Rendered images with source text
┄┄┄┄┄┄

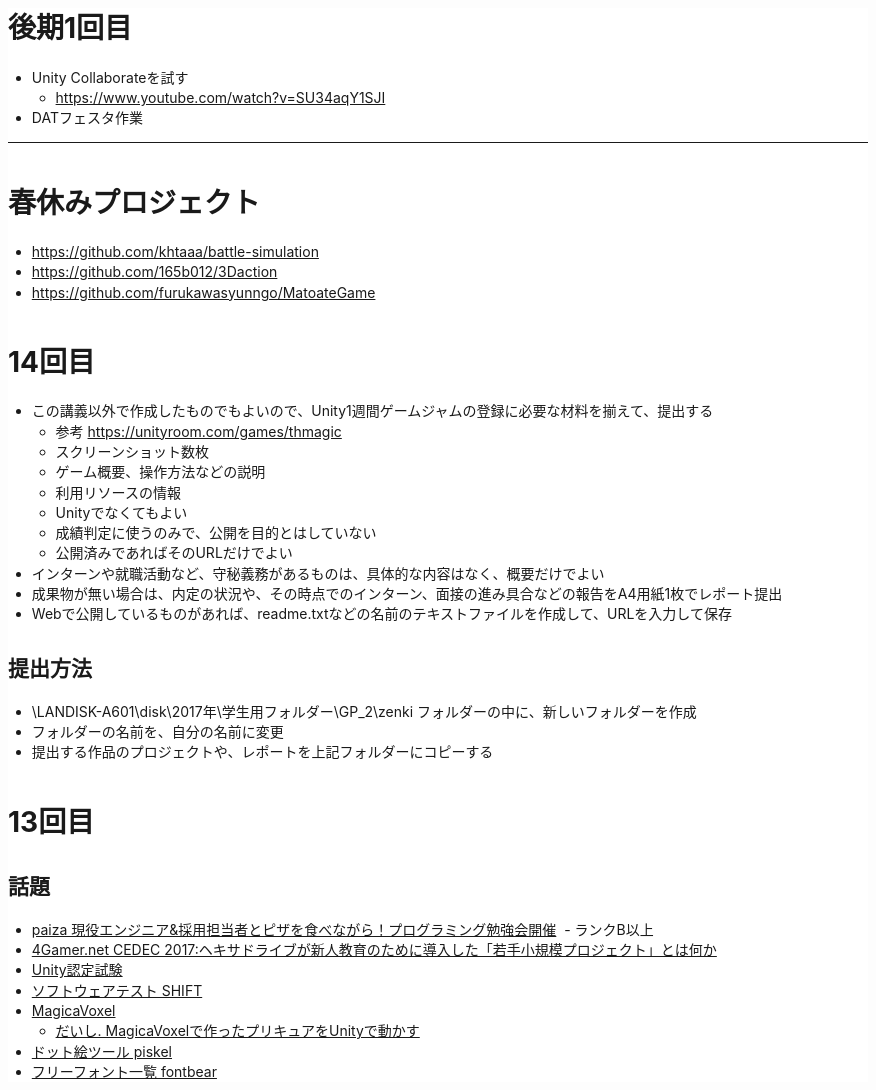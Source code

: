 # 後期1回目
- Unity Collaborateを試す
  - https://www.youtube.com/watch?v=SU34aqY1SJI
- DATフェスタ作業

---

# 春休みプロジェクト
- https://github.com/khtaaa/battle-simulation
- https://github.com/165b012/3Daction
- https://github.com/furukawasyunngo/MatoateGame

# 14回目
- この講義以外で作成したものでもよいので、Unity1週間ゲームジャムの登録に必要な材料を揃えて、提出する
  - 参考 https://unityroom.com/games/thmagic
  - スクリーンショット数枚
  - ゲーム概要、操作方法などの説明
  - 利用リソースの情報
  - Unityでなくてもよい
  - 成績判定に使うのみで、公開を目的とはしていない
  - 公開済みであればそのURLだけでよい
- インターンや就職活動など、守秘義務があるものは、具体的な内容はなく、概要だけでよい
- 成果物が無い場合は、内定の状況や、その時点でのインターン、面接の進み具合などの報告をA4用紙1枚でレポート提出
- Webで公開しているものがあれば、readme.txtなどの名前のテキストファイルを作成して、URLを入力して保存

## 提出方法
- \\LANDISK-A601\disk\2017年\学生用フォルダー\GP_2\zenki フォルダーの中に、新しいフォルダーを作成
- フォルダーの名前を、自分の名前に変更
- 提出する作品のプロジェクトや、レポートを上記フォルダーにコピーする

# 13回目
## 話題
- [paiza 現役エンジニア&採用担当者とピザを食べながら！プログラミング勉強会開催](http://paiza.hatenablog.com/entry/2017/08/25/_%E7%8F%BE%E5%BD%B9%E3%82%A8%E3%83%B3%E3%82%B8%E3%83%8B%E3%82%A2%26%E6%8E%A1%E7%94%A8%E6%8B%85%E5%BD%93%E8%80%85%E3%81%A8%E3%83%94%E3%82%B6%E3%82%92%E9%A3%9F%E3%81%B9%E3%81%AA%E3%81%8C%E3%82%89%EF%BC%81)
  - ランクB以上
- [4Gamer.net CEDEC 2017:ヘキサドライブが新人教育のために導入した「若手小規模プロジェクト」とは何か](http://jp.gamesindustry.biz/article/1708/17083104/)
- [Unity認定試験](http://japan.unity3d.com/certification/)
- [ソフトウェアテスト SHIFT](http://www.shiftinc.jp/topics/game-saiyo/?m=tw002)
- [MagicaVoxel](https://ephtracy.github.io/)
  - [だいし. MagicaVoxelで作ったプリキュアをUnityで動かす](http://github.dev7.jp/b/2015/12/15/precureadv20151213/#.WYNRTC70CQo.twitter)
- [ドット絵ツール piskel](http://www.piskelapp.com/)
- [フリーフォント一覧 fontbear](https://fontbear.net/)
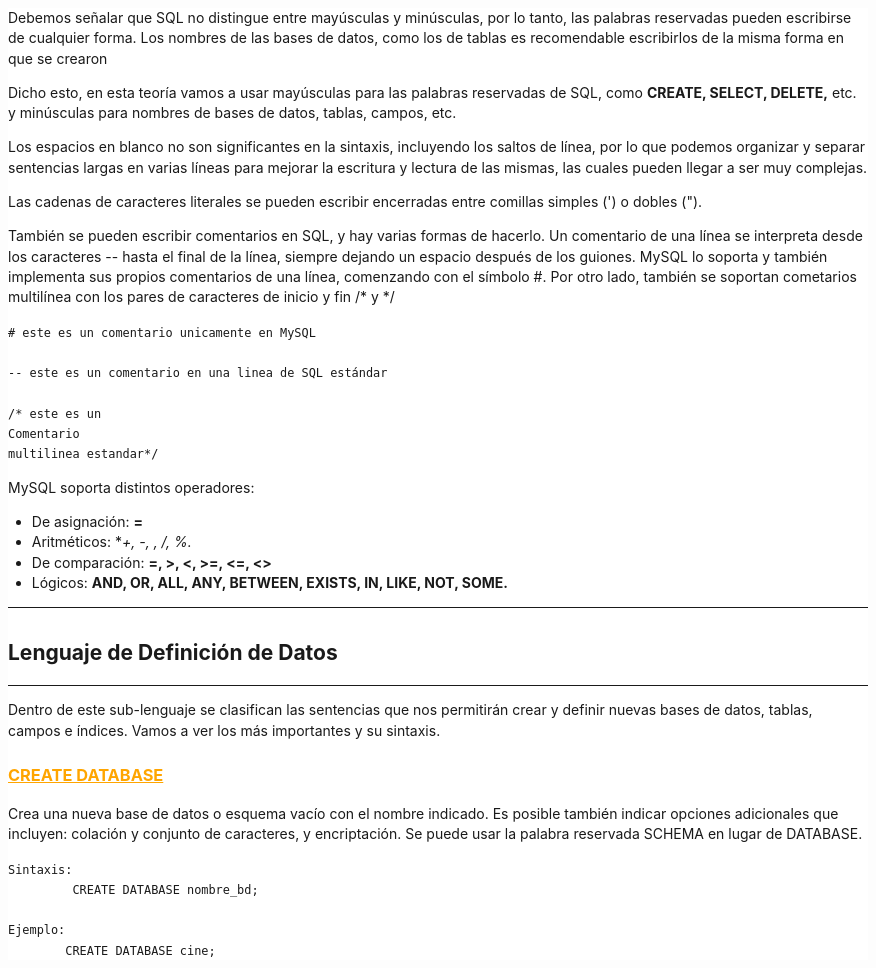 Debemos señalar que SQL no distingue entre mayúsculas y minúsculas, por lo tanto, las 
palabras reservadas pueden escribirse de cualquier forma. Los nombres de las bases de 
datos, como los de tablas es recomendable escribirlos de la misma forma en que se crearon

Dicho esto, en esta teoría vamos a usar mayúsculas para las palabras reservadas de SQL, 
como **CREATE, SELECT, DELETE,** etc. y minúsculas para nombres de bases de datos, tablas, 
campos, etc.

Los espacios en blanco no son significantes en la sintaxis, incluyendo los saltos de línea, por 
lo que podemos organizar y separar sentencias largas en varias líneas para mejorar la 
escritura y lectura de las mismas, las cuales pueden llegar a ser muy complejas.

Las cadenas de caracteres literales se pueden escribir encerradas entre comillas simples (') 
o dobles (").

También se pueden escribir comentarios en SQL, y hay varias formas de hacerlo. Un 
comentario de una línea se interpreta desde los caracteres -- hasta el final de la línea, 
siempre dejando un espacio después de los guiones. MySQL lo soporta y también 
implementa sus propios comentarios de una línea, comenzando con el símbolo #.
Por otro lado, también se soportan cometarios multilínea con los pares de caracteres de 
inicio y fin /* y */

```
# este es un comentario unicamente en MySQL

-- este es un comentario en una linea de SQL estándar

/* este es un
Comentario
multilinea estandar*/
```

MySQL soporta distintos operadores: 

- De asignación: **=**
- Aritméticos: **+, -, *, /, %.**
- De comparación: **=, >, <, >=, <=, <>**
- Lógicos: **AND, OR, ALL, ANY, BETWEEN, EXISTS, IN, LIKE, NOT, SOME.**

___
## **Lenguaje de Definición de Datos**
___

Dentro de este sub-lenguaje se clasifican las sentencias que nos permitirán crear y definir nuevas bases de datos, tablas, campos e índices. Vamos a ver los más importantes y su sintaxis.


### <font color="orange"><ins>**CREATE DATABASE**</ins></font>
Crea una nueva base de datos o esquema vacío con el nombre indicado. Es posible también 
indicar opciones adicionales que incluyen: colación y conjunto de caracteres, y 
encriptación. Se puede usar la palabra reservada SCHEMA en lugar de DATABASE. 

```
Sintaxis: 
         CREATE DATABASE nombre_bd;

Ejemplo:
        CREATE DATABASE cine;
```
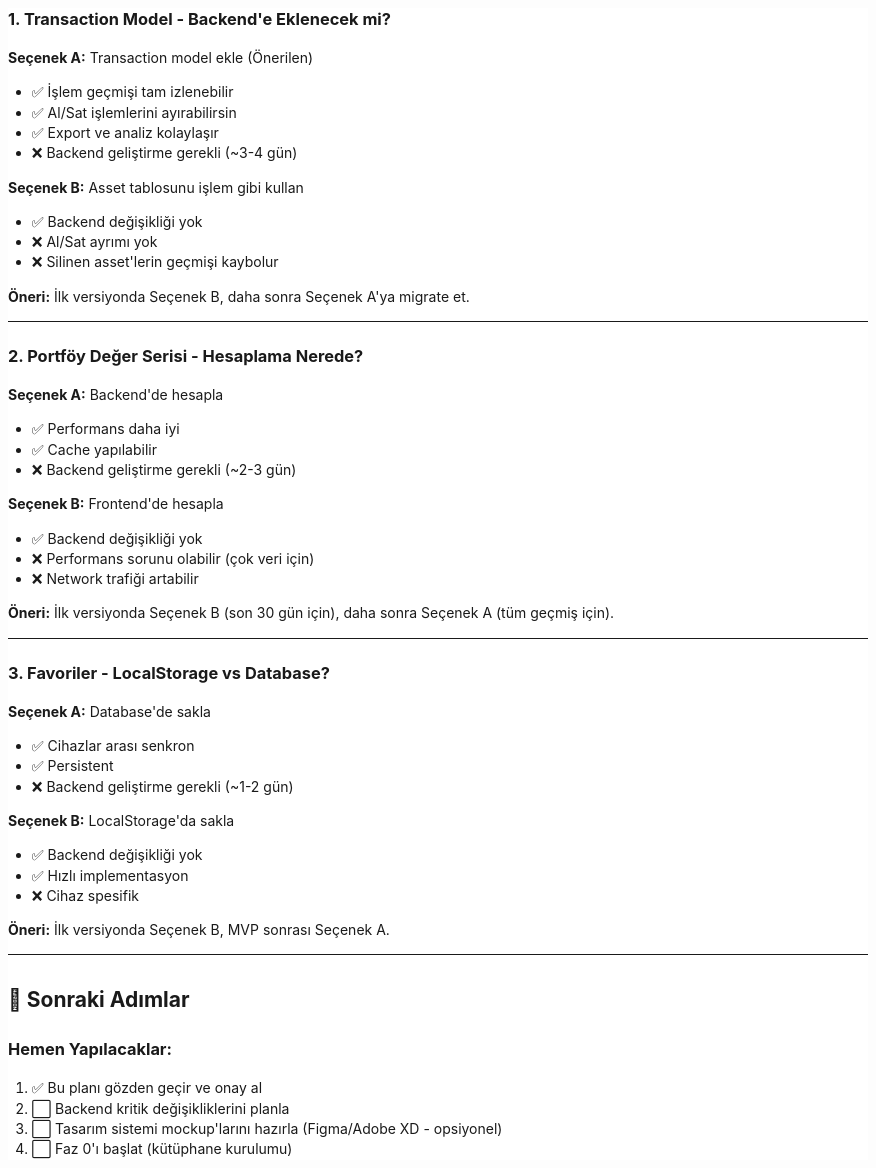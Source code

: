 ### 1. **Transaction Model - Backend'e Eklenecek mi?**

**Seçenek A:** Transaction model ekle (Önerilen)
- ✅ İşlem geçmişi tam izlenebilir
- ✅ Al/Sat işlemlerini ayırabilirsin
- ✅ Export ve analiz kolaylaşır
- ❌ Backend geliştirme gerekli (~3-4 gün)

**Seçenek B:** Asset tablosunu işlem gibi kullan
- ✅ Backend değişikliği yok
- ❌ Al/Sat ayrımı yok
- ❌ Silinen asset'lerin geçmişi kaybolur

**Öneri:** İlk versiyonda Seçenek B, daha sonra Seçenek A'ya migrate et.

---

### 2. **Portföy Değer Serisi - Hesaplama Nerede?**

**Seçenek A:** Backend'de hesapla
- ✅ Performans daha iyi
- ✅ Cache yapılabilir
- ❌ Backend geliştirme gerekli (~2-3 gün)

**Seçenek B:** Frontend'de hesapla
- ✅ Backend değişikliği yok
- ❌ Performans sorunu olabilir (çok veri için)
- ❌ Network trafiği artabilir

**Öneri:** İlk versiyonda Seçenek B (son 30 gün için), daha sonra Seçenek A (tüm geçmiş için).

---

### 3. **Favoriler - LocalStorage vs Database?**

**Seçenek A:** Database'de sakla
- ✅ Cihazlar arası senkron
- ✅ Persistent
- ❌ Backend geliştirme gerekli (~1-2 gün)

**Seçenek B:** LocalStorage'da sakla
- ✅ Backend değişikliği yok
- ✅ Hızlı implementasyon
- ❌ Cihaz spesifik

**Öneri:** İlk versiyonda Seçenek B, MVP sonrası Seçenek A.

---

## 📝 Sonraki Adımlar

### Hemen Yapılacaklar:
1. ✅ Bu planı gözden geçir ve onay al
2. ⬜ Backend kritik değişikliklerini planla
3. ⬜ Tasarım sistemi mockup'larını hazırla (Figma/Adobe XD - opsiyonel)
4. ⬜ Faz 0'ı başlat (kütüphane kurulumu)
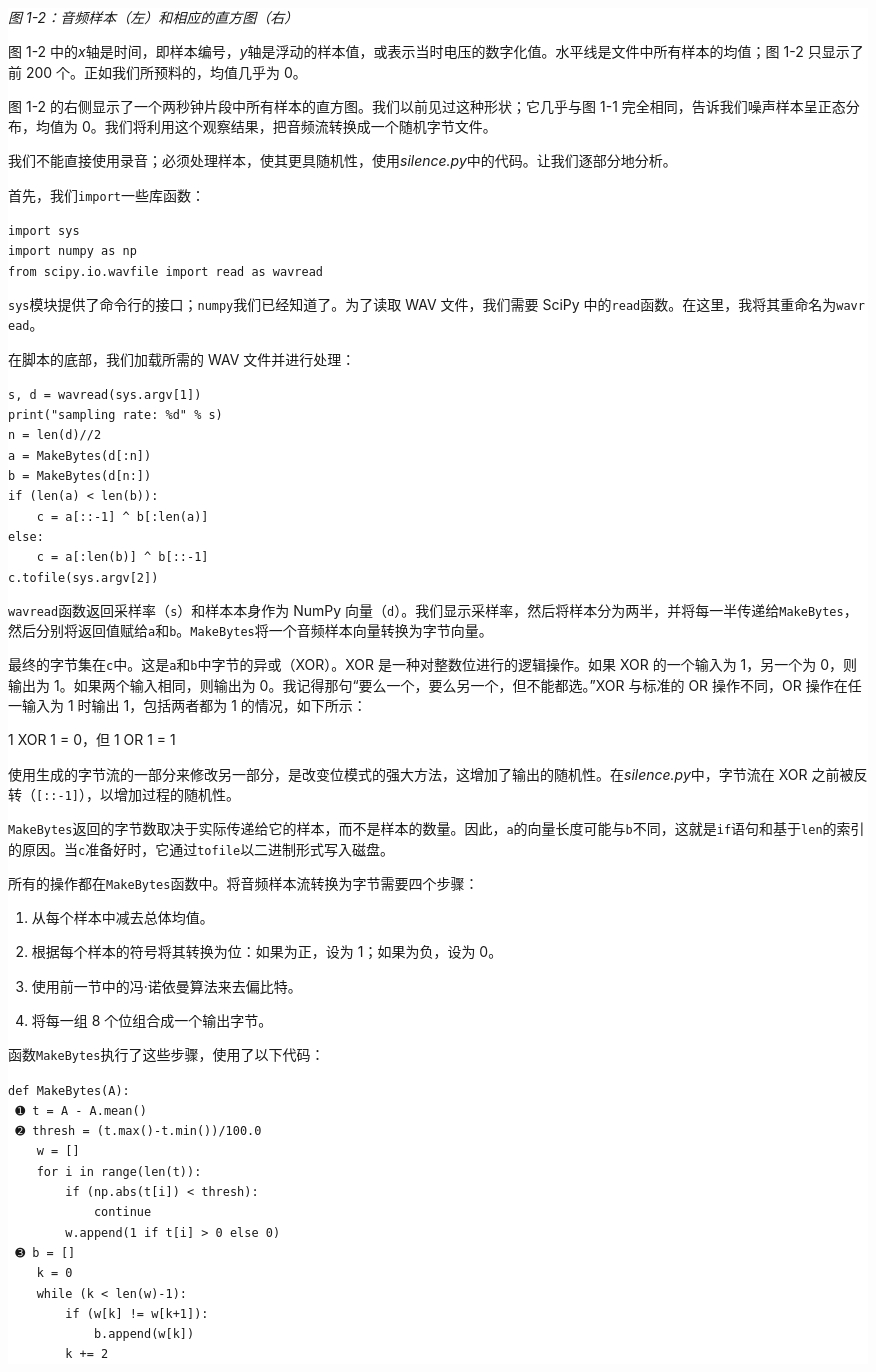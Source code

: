 *图 1-2：音频样本（左）和相应的直方图（右）*

图 1-2 中的*x*轴是时间，即样本编号，*y*轴是浮动的样本值，或表示当时电压的数字化值。水平线是文件中所有样本的均值；图 1-2 只显示了前 200 个。正如我们所预料的，均值几乎为 0。

图 1-2 的右侧显示了一个两秒钟片段中所有样本的直方图。我们以前见过这种形状；它几乎与图 1-1 完全相同，告诉我们噪声样本呈正态分布，均值为 0。我们将利用这个观察结果，把音频流转换成一个随机字节文件。

我们不能直接使用录音；必须处理样本，使其更具随机性，使用*silence.py*中的代码。让我们逐部分地分析。

首先，我们`import`一些库函数：

```
import sys
import numpy as np
from scipy.io.wavfile import read as wavread
```

`sys`模块提供了命令行的接口；`numpy`我们已经知道了。为了读取 WAV 文件，我们需要 SciPy 中的`read`函数。在这里，我将其重命名为`wavread`。

在脚本的底部，我们加载所需的 WAV 文件并进行处理：

```
s, d = wavread(sys.argv[1])
print("sampling rate: %d" % s)
n = len(d)//2
a = MakeBytes(d[:n])
b = MakeBytes(d[n:])
if (len(a) < len(b)):
    c = a[::-1] ^ b[:len(a)]
else:
    c = a[:len(b)] ^ b[::-1]
c.tofile(sys.argv[2])
```

`wavread`函数返回采样率（`s`）和样本本身作为 NumPy 向量（`d`）。我们显示采样率，然后将样本分为两半，并将每一半传递给`MakeBytes`，然后分别将返回值赋给`a`和`b`。`MakeBytes`将一个音频样本向量转换为字节向量。

最终的字节集在`c`中。这是`a`和`b`中字节的异或（XOR）。XOR 是一种对整数位进行的逻辑操作。如果 XOR 的一个输入为 1，另一个为 0，则输出为 1。如果两个输入相同，则输出为 0。我记得那句“要么一个，要么另一个，但不能都选。”XOR 与标准的 OR 操作不同，OR 操作在任一输入为 1 时输出 1，包括两者都为 1 的情况，如下所示：

1 XOR 1 = 0，但 1 OR 1 = 1

使用生成的字节流的一部分来修改另一部分，是改变位模式的强大方法，这增加了输出的随机性。在*silence.py*中，字节流在 XOR 之前被反转（`[::-1]`），以增加过程的随机性。

`MakeBytes`返回的字节数取决于实际传递给它的样本，而不是样本的数量。因此，`a`的向量长度可能与`b`不同，这就是`if`语句和基于`len`的索引的原因。当`c`准备好时，它通过`tofile`以二进制形式写入磁盘。

所有的操作都在`MakeBytes`函数中。将音频样本流转换为字节需要四个步骤：

1.  从每个样本中减去总体均值。

1.  根据每个样本的符号将其转换为位：如果为正，设为 1；如果为负，设为 0。

1.  使用前一节中的冯·诺依曼算法来去偏比特。

1.  将每一组 8 个位组合成一个输出字节。

函数`MakeBytes`执行了这些步骤，使用了以下代码：

```
def MakeBytes(A):
 ➊ t = A - A.mean()
 ➋ thresh = (t.max()-t.min())/100.0
    w = []
    for i in range(len(t)):
        if (np.abs(t[i]) < thresh):
            continue
        w.append(1 if t[i] > 0 else 0)
 ➌ b = []
    k = 0
    while (k < len(w)-1):
        if (w[k] != w[k+1]):
            b.append(w[k])
        k += 2
```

┄┄┄┄┄┄

Goal of the exercise:
Repeat exactly and only the lines from the start of the data above through the line that holds "- [MagicaVoxel](https://ephtracy.github.io/)", inclusive. Pictures do not belong in the copy.

Exercise response:
Source code

: # 後期1回目
- Unity Collaborateを試す
  - https://www.youtube.com/watch?v=SU34aqY1SJI
- DATフェスタ作業

---

# 春休みプロジェクト
- https://github.com/khtaaa/battle-simulation
- https://github.com/165b012/3Daction
- https://github.com/furukawasyunngo/MatoateGame

# 14回目
- この講義以外で作成したものでもよいので、Unity1週間ゲームジャムの登録に必要な材料を揃えて、提出する
  - 参考 https://unityroom.com/games/thmagic
  - スクリーンショット数枚
  - ゲーム概要、操作方法などの説明
  - 利用リソースの情報
  - Unityでなくてもよい
  - 成績判定に使うのみで、公開を目的とはしていない
  - 公開済みであればそのURLだけでよい
- インターンや就職活動など、守秘義務があるものは、具体的な内容はなく、概要だけでよい
- 成果物が無い場合は、内定の状況や、その時点でのインターン、面接の進み具合などの報告をA4用紙1枚でレポート提出
- Webで公開しているものがあれば、readme.txtなどの名前のテキストファイルを作成して、URLを入力して保存

## 提出方法
- \\LANDISK-A601\disk\2017年\学生用フォルダー\GP_2\zenki フォルダーの中に、新しいフォルダーを作成
- フォルダーの名前を、自分の名前に変更
- 提出する作品のプロジェクトや、レポートを上記フォルダーにコピーする

# 13回目
## 話題
- [paiza 現役エンジニア&採用担当者とピザを食べながら！プログラミング勉強会開催](http://paiza.hatenablog.com/entry/2017/08/25/_%E7%8F%BE%E5%BD%B9%E3%82%A8%E3%83%B3%E3%82%B8%E3%83%8B%E3%82%A2%26%E6%8E%A1%E7%94%A8%E6%8B%85%E5%BD%93%E8%80%85%E3%81%A8%E3%83%94%E3%82%B6%E3%82%92%E9%A3%9F%E3%81%B9%E3%81%AA%E3%81%8C%E3%82%89%EF%BC%81)
  - ランクB以上
- [4Gamer.net CEDEC 2017:ヘキサドライブが新人教育のために導入した「若手小規模プロジェクト」とは何か](http://jp.gamesindustry.biz/article/1708/17083104/)
- [Unity認定試験](http://japan.unity3d.com/certification/)
- [ソフトウェアテスト SHIFT](http://www.shiftinc.jp/topics/game-saiyo/?m=tw002)
- [MagicaVoxel](https://ephtracy.github.io/)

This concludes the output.